The fifty-fifty percent off store, 2016

the fifty fifty arts collective



“the fifty fifty percent off store” is an installation that subverts the popular notion of Victoria as an idyllic tourist destination.  Behind the superficial pantomime erected for the blocks of tourists milling up from the cruise ships is a city out of touch with its own history and troubles.  Homelessness is rampant in Victoria; rental occupancy is close to zero, yet expensive mansions sell for millions.  Meanwhile, business after business is shuttering up downtown because the rent has become so unmanageable.  


Victoria has a difficult history, too.  There is an acrimonious relationship between the government and the indigenous people of the area, stretching back to the first Hudson’s Bay Company fort.  The city is built on unceded land.  The Garry oak meadows, once the foundation of local food systems, have been razed to build golf courses and strip malls.  Horrifically racist incidents mar Victoria’s past.  Yet, none of these matters are discussed.  The façade Victoria puts up as a sleepy enclave of charming old England doesn’t allow for such thorny conversations.

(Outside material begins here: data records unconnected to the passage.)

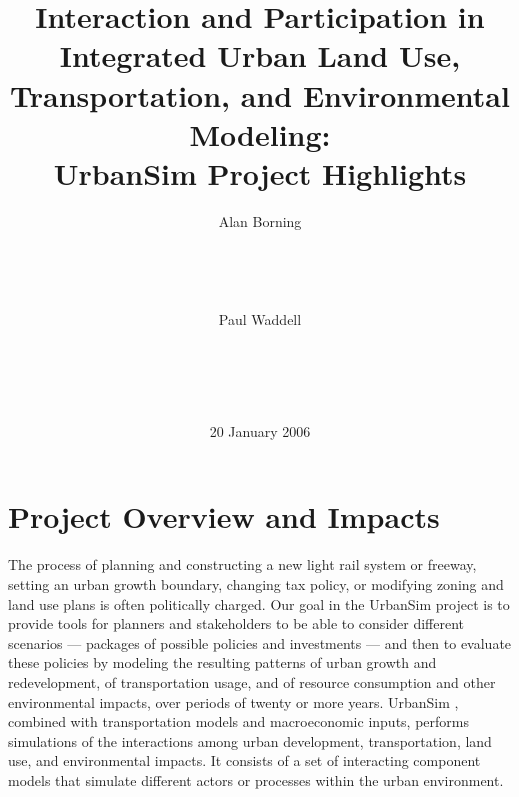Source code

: \documentclass{acm_proc_article-sp}
\begin{document}
\title{Interaction and Participation in Integrated Urban Land Use,
Transportation, and Environmental Modeling: \\
UrbanSim Project Highlights}


\author{
\alignauthor Alan Borning\\
       \\
       \\
       \\
       \\
\alignauthor Paul Waddell\\
       \\
       \\
       \\
       \\
}
\date{20 January 2006}
\maketitle

\section{Project Overview and Impacts}

The process of planning and constructing a new light rail system
or freeway, setting an urban growth boundary, changing tax policy,
or modifying zoning and land use plans is often politically
charged.  Our goal in the UrbanSim project is to provide tools for
planners and stakeholders to be able to consider different
scenarios --- packages of possible policies and investments ---
and then to evaluate these policies by modeling the resulting
patterns of urban growth and redevelopment, of transportation
usage, and of resource consumption and other environmental
impacts, over periods of twenty or more years.  UrbanSim
\cite{waddell-nse-2003,waddell-ulfarsson-2004}, combined with
transportation models and macroeconomic inputs, performs
simulations of the interactions among urban development,
transportation, land use, and environmental impacts. It consists
of a set of interacting component models that simulate different
actors or processes within the urban environment.
\end{document}
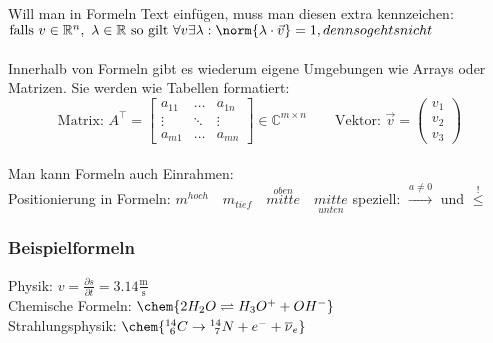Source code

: 	Will man in Formeln Text einfügen, muss man diesen extra kennzeichen:\\
	$\text{falls } v \in \mathbb R^n,\ \lambda \in \mathbb R \text{ so gilt } \forall v \exists \lambda: \norm{ \lambda \cdot \vec v } = 1, denn so gehts nicht$\\
	\\
	Innerhalb von Formeln gibt es wiederum eigene Umgebungen wie Arrays oder Matrizen. Sie werden wie Tabellen formatiert:
	\begin{equation}
		\text{Matrix: } A^\top = \begin{bmatrix} a_{11} & \hdots & a_{1n} \\ \vdots & \ddots & \vdots \\ a_{m1} & \hdots & a_{mn} \end{bmatrix} \in \mathbb C^{m \times n} \qquad 
		\text{Vektor: } \vec v = \begin{pmatrix} v_1 \\ v_2 \\ v_3 \end{pmatrix}
	\end{equation}
	\\
	Man kann Formeln auch Einrahmen:  \\
	Positionierung in Formeln: $m^{hoch} \quad m_{tief} \quad \overset{oben}{mitte} \quad \underset{unten}{mitte}$ \qquad speziell: $\xrightarrow{a \ne 0}$ und $\stackrel{!}\le$\\
		\subsubsection{Beispielformeln}
		Physik: $v = \frac{\partial s}{\partial t} = 3.14 \mathrm{\frac{m}{ s}}$\\	
		Chemische Formeln: $\chem{2H_2O \rightleftharpoons H_3 O^{+} + OH^-}$\\
		Strahlungsphysik: $\chem{ ^{14}_{\ 6} C \rightarrow {}^{14}_{\ 7} N + e^- + \overline \nu_e}$


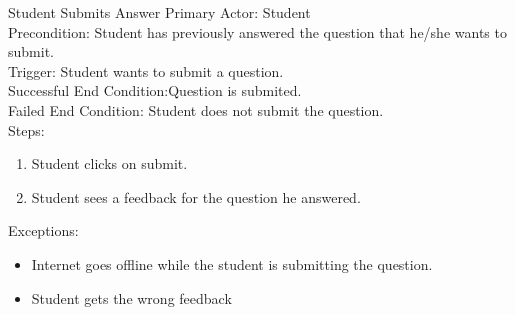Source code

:     
    \begin{section}{Student Submits Answer}
    Primary Actor: Student\\
    Precondition: Student has previously answered the question that he/she wants to submit.\\
    Trigger: Student wants to submit a question.\\
    Successful End Condition:Question is submited.\\
    Failed End Condition: Student does not submit the question.\\
    Steps:
    \begin{enumerate}
    \item Student clicks on submit.
    \item Student sees a feedback for the question he answered.
    \end{enumerate}
    Exceptions:
    \begin{itemize}
    
    \item Internet goes offline while the student is submitting the question.
    \item Student gets the wrong feedback
    
    \end{itemize}
    \end{section}
    


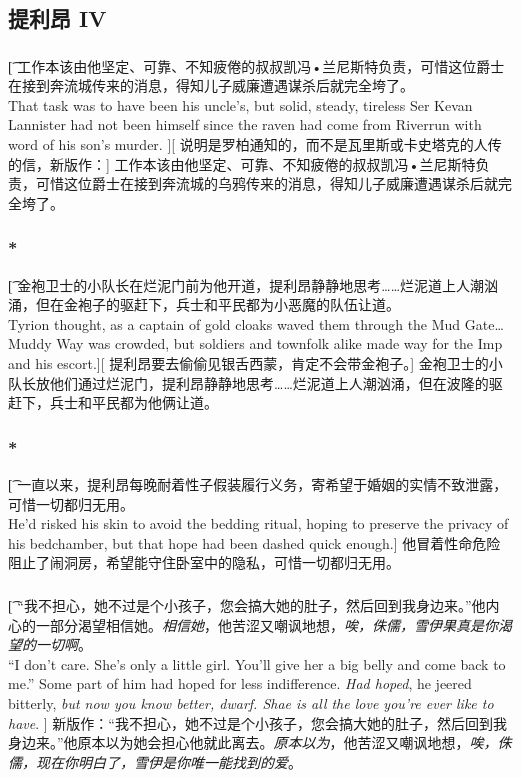 \documentclass[12pt,a4paper]{article}
\begin{document}
\subsection{提利昂 IV}
\subsubsection{}\t[
	工作本该由他坚定、可靠、不知疲倦的叔叔凯冯•兰尼斯特负责，可惜这位爵士在接到奔流城传来的消息，得知儿子威廉遭遇谋杀后就完全垮了。\\
	That task was to have been his uncle's, but solid, steady, tireless Ser Kevan Lannister had not been himself since the raven had come from Riverrun with word of his son's murder. ][
	说明是罗柏通知的，而不是瓦里斯或卡史塔克的人传的信，新版作：]
	工作本该由他坚定、可靠、不知疲倦的叔叔凯冯•兰尼斯特负责，可惜这位爵士在接到奔流城的乌鸦传来的消息，得知儿子威廉遭遇谋杀后就完全垮了。
	
\subsubsection{\color{red}*}\t[
	金袍卫士的小队长在烂泥门前为他开道，提利昂静静地思考……烂泥道上人潮汹涌，但在金袍子的驱赶下，兵士和平民都为小恶魔的队伍让道。\\
	Tyrion thought, as a captain of gold cloaks waved them through the Mud Gate\ldots Muddy Way was crowded, but soldiers and townfolk alike made way for the Imp and his escort.][
	提利昂要去偷偷见银舌西蒙，肯定不会带金袍子。]
	金袍卫士的小队长放他们通过烂泥门，提利昂静静地思考……烂泥道上人潮汹涌，但在波隆的驱赶下，兵士和平民都为他俩让道。
	
\subsubsection{\color{red}*}\t[
	一直以来，提利昂每晚耐着性子假装履行义务，寄希望于婚姻的实情不致泄露，可惜一切都归无用。\\
	He'd risked his skin to avoid the bedding ritual, hoping to preserve the privacy of his bedchamber, but that hope had been dashed quick enough.]
	他冒着性命危险阻止了闹洞房，希望能守住卧室中的隐私，可惜一切都归无用。
	
\subsubsection{}\t[
	“我不担心，她不过是个小孩子，您会搞大她的肚子，然后回到我身边来。”他内心的一部分渴望相信她。\emph{相信她}，他苦涩又嘲讽地想，\emph{唉，侏儒，雪伊果真是你渴望的一切啊}。\\
	“I don't care. She's only a little girl. You'll give her a big belly and come back to me.” Some part of him had hoped for less indifference. \emph{Had hoped}, he jeered bitterly, \emph{but now you know better, dwarf. Shae is all the love you're ever like to have}. ]
	新版作：“我不担心，她不过是个小孩子，您会搞大她的肚子，然后回到我身边来。”他原本以为她会担心他就此离去。\emph{原本以为}，他苦涩又嘲讽地想，\emph{唉，侏儒，现在你明白了，雪伊是你唯一能找到的爱}。
	
\end{document}
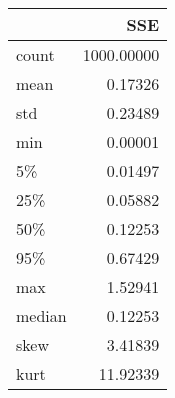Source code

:\begin{tabular}{lr}
\toprule
{} &  SSE \\
\midrule
count  &    1000.00000 \\
mean   &       0.17326 \\
std    &       0.23489 \\
min    &       0.00001 \\
5\%     &       0.01497 \\
25\%    &       0.05882 \\
50\%    &       0.12253 \\
95\%    &       0.67429 \\
max    &       1.52941 \\
median &       0.12253 \\
skew   &       3.41839 \\
kurt   &      11.92339 \\
\bottomrule
\end{tabular}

This installation, then, presents a gift shop and tourist hub that reflects a fuller representation of Victoria.  Postcards and brochures off up descriptions of Victoria from the artists’ counter-narrative vision.  The photographs here, along with those set on the walls as large posters, have been shot specifically for the show by the artists, using a combination of digital and analogue film.  They show abandoned buildings, stores for rent, and failed civic projects in juxtaposition with images of Victoria's affluence and the excesses of its clichés.  

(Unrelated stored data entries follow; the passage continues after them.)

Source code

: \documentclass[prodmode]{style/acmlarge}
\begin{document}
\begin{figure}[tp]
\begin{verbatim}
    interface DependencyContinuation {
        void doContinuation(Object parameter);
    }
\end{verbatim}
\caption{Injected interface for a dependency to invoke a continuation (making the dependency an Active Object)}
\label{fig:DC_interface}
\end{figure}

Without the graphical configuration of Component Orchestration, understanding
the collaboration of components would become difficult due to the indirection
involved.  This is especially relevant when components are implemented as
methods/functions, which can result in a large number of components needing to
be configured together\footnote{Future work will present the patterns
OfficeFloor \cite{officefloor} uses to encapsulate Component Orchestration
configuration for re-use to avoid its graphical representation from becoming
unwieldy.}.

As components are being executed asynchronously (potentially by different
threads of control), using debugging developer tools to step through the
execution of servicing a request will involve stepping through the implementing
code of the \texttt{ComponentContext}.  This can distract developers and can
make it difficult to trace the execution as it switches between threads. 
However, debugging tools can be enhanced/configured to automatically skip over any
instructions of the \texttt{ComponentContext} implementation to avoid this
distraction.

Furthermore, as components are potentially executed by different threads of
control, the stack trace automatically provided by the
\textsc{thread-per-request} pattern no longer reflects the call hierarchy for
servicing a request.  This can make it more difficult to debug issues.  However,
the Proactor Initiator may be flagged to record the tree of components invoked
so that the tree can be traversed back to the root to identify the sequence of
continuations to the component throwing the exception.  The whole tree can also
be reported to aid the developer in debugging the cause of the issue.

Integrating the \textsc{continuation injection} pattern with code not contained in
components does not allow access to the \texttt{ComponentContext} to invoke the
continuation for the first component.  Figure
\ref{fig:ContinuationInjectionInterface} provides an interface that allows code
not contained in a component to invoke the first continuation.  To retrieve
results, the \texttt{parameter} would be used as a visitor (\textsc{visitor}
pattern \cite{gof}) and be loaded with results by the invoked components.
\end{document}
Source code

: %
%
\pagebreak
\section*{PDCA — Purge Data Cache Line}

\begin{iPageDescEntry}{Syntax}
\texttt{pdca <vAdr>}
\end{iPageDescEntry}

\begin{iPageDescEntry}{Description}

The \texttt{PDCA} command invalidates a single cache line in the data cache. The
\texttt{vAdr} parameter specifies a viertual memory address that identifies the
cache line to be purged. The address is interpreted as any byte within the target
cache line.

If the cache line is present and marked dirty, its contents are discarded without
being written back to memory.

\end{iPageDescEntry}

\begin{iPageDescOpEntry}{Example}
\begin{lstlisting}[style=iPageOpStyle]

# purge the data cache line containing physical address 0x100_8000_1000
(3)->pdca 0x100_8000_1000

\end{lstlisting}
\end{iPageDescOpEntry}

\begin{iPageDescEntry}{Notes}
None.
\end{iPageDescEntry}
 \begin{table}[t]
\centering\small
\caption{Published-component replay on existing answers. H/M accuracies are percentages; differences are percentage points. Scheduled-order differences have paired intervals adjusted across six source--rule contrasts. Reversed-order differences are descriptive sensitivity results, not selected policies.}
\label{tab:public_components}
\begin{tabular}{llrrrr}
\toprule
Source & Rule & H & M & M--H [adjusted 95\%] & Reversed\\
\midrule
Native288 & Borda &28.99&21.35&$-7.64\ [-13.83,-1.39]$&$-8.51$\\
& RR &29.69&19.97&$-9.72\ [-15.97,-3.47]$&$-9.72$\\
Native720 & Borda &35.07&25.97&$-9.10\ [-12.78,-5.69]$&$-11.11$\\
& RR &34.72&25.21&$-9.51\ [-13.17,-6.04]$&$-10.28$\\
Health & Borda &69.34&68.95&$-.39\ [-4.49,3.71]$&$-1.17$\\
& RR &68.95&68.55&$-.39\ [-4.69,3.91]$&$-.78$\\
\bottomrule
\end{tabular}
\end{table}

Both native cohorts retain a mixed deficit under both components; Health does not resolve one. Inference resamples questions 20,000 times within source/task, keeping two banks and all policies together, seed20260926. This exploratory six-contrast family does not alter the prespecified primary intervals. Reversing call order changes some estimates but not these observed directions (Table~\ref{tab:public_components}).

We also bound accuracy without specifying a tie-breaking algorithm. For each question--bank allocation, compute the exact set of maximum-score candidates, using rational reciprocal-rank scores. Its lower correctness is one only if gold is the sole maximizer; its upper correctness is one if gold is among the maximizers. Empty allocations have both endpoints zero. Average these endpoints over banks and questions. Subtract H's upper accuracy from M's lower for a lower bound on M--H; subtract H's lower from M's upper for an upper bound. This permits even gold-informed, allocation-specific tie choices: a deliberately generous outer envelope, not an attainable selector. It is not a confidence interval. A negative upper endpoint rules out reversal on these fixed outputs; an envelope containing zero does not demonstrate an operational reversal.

Meanwhile, gift shop tee-shirts, hand-stitched by the artists from vintage clothing, reflect a more balanced representation of a visit to Victoria.  The shirts all contain messages one certainly wouldn’t find in the popular shops along Government Street.  Here, the twist on the prototypical souvenir is accentuated by the fact that the shirts are constructed out of scraps.  Most locals cannot even afford the sort of luxuries that tourists enjoy here in Victoria.


The racks for the clothing, the postcard racks, and the benches provided, meanwhile, are all built specifically for the show.  These items use a combination of old-growth wood, salvaged from gentrification/renovations projects in Chinatown and Market Square, combined with a series of racks and metal taken from the dumpster behind American Apparel.  Much of this material has been discarded as the downtown, making way for the encroaching tech industry, bursts into a rash of glass condos built well beyond the price range of many of Victoria’s working locals.  The history of the city is literally becoming scrap for the dumpster.


The show is meant to be playful, but at the same time, it seeks to hold a troublesome mirror up to Victoria.  The object is to record and question the massive physical and mental dispossession currently occurring here as the city enters into a new phase of gentrification.